Build your Machine Learning portfolio by creating 6 cutting-edge Artificial Intelligence projects using neural networks in Python

Key Features

  • Discover neural network architectures (like CNN and LSTM) that are driving recent advancements in AI
  • Build expert neural networks in Python using popular libraries such as Keras
  • Includes projects such as object detection, face identification, sentiment analysis, and more

Book Description

Neural networks are at the core of recent AI advances, providing some of the best resolutions to many real-world problems, including image recognition, medical diagnosis, text analysis, and more. This book goes through some basic neural network and deep learning concepts, as well as some popular libraries in Python for implementing them.

It contains practical demonstrations of neural networks in domains such as fare prediction, image classification, sentiment analysis, and more. In each case, the book provides a problem statement, the specific neural network architecture required to tackle that problem, the reasoning behind the algorithm used, and the associated Python code to implement the solution from scratch. In the process, you will gain hands-on experience with using popular Python libraries such as Keras to build and train your own neural networks from scratch.

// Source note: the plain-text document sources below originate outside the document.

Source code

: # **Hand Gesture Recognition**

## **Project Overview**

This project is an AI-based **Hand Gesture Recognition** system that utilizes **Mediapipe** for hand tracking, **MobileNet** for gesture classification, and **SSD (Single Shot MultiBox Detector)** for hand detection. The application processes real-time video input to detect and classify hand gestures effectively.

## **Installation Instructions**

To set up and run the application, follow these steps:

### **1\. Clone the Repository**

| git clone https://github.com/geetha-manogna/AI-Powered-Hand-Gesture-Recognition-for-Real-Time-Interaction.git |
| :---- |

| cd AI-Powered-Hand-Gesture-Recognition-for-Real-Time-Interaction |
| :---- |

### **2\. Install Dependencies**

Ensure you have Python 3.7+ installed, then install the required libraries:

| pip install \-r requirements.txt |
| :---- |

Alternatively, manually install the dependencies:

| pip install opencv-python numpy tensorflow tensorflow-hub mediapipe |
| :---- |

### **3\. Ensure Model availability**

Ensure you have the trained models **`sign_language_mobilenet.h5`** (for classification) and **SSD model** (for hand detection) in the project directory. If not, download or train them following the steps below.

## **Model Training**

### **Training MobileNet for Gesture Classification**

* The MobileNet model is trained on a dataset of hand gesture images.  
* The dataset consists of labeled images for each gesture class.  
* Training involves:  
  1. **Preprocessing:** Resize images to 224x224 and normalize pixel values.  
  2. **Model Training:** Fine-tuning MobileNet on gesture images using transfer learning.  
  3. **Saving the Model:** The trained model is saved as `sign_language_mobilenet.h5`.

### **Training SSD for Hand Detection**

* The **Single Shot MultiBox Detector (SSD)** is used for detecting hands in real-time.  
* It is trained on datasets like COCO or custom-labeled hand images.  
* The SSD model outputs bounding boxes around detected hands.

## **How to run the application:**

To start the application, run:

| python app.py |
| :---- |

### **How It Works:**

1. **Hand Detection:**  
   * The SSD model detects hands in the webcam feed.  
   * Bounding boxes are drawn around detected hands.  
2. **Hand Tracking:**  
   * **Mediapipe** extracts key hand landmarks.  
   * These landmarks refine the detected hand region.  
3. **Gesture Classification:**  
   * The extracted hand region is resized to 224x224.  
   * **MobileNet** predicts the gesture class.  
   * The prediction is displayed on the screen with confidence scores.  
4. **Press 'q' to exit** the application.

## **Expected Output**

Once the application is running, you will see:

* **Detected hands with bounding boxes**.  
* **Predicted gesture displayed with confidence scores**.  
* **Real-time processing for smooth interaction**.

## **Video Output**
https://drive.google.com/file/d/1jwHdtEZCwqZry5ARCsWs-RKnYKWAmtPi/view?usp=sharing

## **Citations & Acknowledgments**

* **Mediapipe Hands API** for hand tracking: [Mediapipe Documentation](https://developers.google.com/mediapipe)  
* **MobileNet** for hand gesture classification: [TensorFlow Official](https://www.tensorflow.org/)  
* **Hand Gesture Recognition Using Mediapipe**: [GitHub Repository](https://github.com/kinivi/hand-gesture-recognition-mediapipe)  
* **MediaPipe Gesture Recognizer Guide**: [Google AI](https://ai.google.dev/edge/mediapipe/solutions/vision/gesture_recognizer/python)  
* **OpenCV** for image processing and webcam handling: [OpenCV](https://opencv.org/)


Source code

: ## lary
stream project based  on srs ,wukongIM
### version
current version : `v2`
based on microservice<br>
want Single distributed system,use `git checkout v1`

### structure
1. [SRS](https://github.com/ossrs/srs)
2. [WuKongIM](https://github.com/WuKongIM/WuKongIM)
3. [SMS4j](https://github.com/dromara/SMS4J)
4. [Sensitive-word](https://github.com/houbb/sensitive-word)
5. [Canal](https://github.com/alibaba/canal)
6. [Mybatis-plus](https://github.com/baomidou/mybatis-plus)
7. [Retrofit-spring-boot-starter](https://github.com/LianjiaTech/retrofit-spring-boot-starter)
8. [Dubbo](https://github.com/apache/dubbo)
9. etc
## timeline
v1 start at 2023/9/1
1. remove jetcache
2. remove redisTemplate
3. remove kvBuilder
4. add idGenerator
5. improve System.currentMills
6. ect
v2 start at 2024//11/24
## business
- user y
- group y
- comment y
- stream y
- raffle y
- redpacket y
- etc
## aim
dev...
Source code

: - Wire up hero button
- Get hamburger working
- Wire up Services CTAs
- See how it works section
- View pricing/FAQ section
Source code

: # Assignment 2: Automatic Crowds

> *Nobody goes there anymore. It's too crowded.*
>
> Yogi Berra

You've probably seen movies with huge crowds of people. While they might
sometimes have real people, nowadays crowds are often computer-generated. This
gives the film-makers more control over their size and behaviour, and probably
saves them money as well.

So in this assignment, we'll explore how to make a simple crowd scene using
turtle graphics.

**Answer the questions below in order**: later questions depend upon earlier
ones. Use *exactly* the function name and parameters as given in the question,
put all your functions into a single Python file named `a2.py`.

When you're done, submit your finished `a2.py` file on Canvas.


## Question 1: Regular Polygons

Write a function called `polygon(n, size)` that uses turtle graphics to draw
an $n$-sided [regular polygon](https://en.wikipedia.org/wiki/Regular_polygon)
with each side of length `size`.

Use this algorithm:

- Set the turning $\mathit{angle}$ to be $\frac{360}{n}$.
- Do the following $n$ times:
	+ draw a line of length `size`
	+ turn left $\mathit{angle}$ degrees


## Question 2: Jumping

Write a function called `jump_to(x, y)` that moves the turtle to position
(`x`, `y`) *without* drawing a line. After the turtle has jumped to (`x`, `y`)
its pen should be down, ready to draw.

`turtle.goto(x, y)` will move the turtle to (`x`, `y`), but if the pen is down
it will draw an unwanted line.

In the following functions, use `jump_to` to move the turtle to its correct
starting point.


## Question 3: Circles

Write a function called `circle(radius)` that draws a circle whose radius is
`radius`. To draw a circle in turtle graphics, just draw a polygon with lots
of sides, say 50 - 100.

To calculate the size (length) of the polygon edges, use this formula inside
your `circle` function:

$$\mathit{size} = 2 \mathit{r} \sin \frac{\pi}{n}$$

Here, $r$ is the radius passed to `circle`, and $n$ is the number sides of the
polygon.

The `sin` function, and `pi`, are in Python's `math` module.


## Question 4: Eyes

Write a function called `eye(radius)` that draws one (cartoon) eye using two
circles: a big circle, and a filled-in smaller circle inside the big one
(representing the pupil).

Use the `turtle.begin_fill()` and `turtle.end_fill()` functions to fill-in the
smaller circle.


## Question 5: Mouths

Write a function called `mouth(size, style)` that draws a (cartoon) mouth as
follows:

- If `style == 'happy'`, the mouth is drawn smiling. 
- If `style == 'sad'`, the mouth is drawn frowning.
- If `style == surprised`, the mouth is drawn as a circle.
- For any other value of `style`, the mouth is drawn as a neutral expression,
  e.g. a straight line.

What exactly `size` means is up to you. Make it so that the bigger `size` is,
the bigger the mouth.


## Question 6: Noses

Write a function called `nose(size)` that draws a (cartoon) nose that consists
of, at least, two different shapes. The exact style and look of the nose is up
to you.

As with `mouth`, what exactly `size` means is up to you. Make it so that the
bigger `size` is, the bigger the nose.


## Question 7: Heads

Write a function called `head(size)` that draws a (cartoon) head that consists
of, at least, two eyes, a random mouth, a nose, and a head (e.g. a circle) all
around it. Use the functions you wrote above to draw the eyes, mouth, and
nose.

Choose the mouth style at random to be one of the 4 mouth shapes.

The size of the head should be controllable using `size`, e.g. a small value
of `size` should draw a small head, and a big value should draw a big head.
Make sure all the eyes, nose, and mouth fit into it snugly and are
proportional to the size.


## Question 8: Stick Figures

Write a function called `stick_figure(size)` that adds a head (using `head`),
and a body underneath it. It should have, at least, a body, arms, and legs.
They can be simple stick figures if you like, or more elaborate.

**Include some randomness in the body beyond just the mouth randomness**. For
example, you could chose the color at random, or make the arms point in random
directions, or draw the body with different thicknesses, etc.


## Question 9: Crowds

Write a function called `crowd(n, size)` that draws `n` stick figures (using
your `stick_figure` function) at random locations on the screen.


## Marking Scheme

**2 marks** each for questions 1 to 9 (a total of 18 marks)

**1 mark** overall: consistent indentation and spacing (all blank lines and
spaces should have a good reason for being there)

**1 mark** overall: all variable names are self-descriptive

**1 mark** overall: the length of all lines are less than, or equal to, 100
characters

By the end of this book, you will have mastered the different neural network architectures and created cutting-edge AI projects in Python that will immediately strengthen your machine learning portfolio.

What you will learn

  • Learn various neural network architectures and its advancements in AI
  • Master deep learning in Python by building and training neural network
  • Master neural networks for regression and classification
  • Discover convolutional neural networks for image recognition
  • Learn sentiment analysis on textual data using Long Short-Term Memory
  • Build and train a highly accurate facial recognition security system

Who this book is for

This book is a perfect match for data scientists, machine learning engineers, and deep learning enthusiasts who wish to create practical neural network projects in Python. Readers should already have some basic knowledge of machine learning and neural networks.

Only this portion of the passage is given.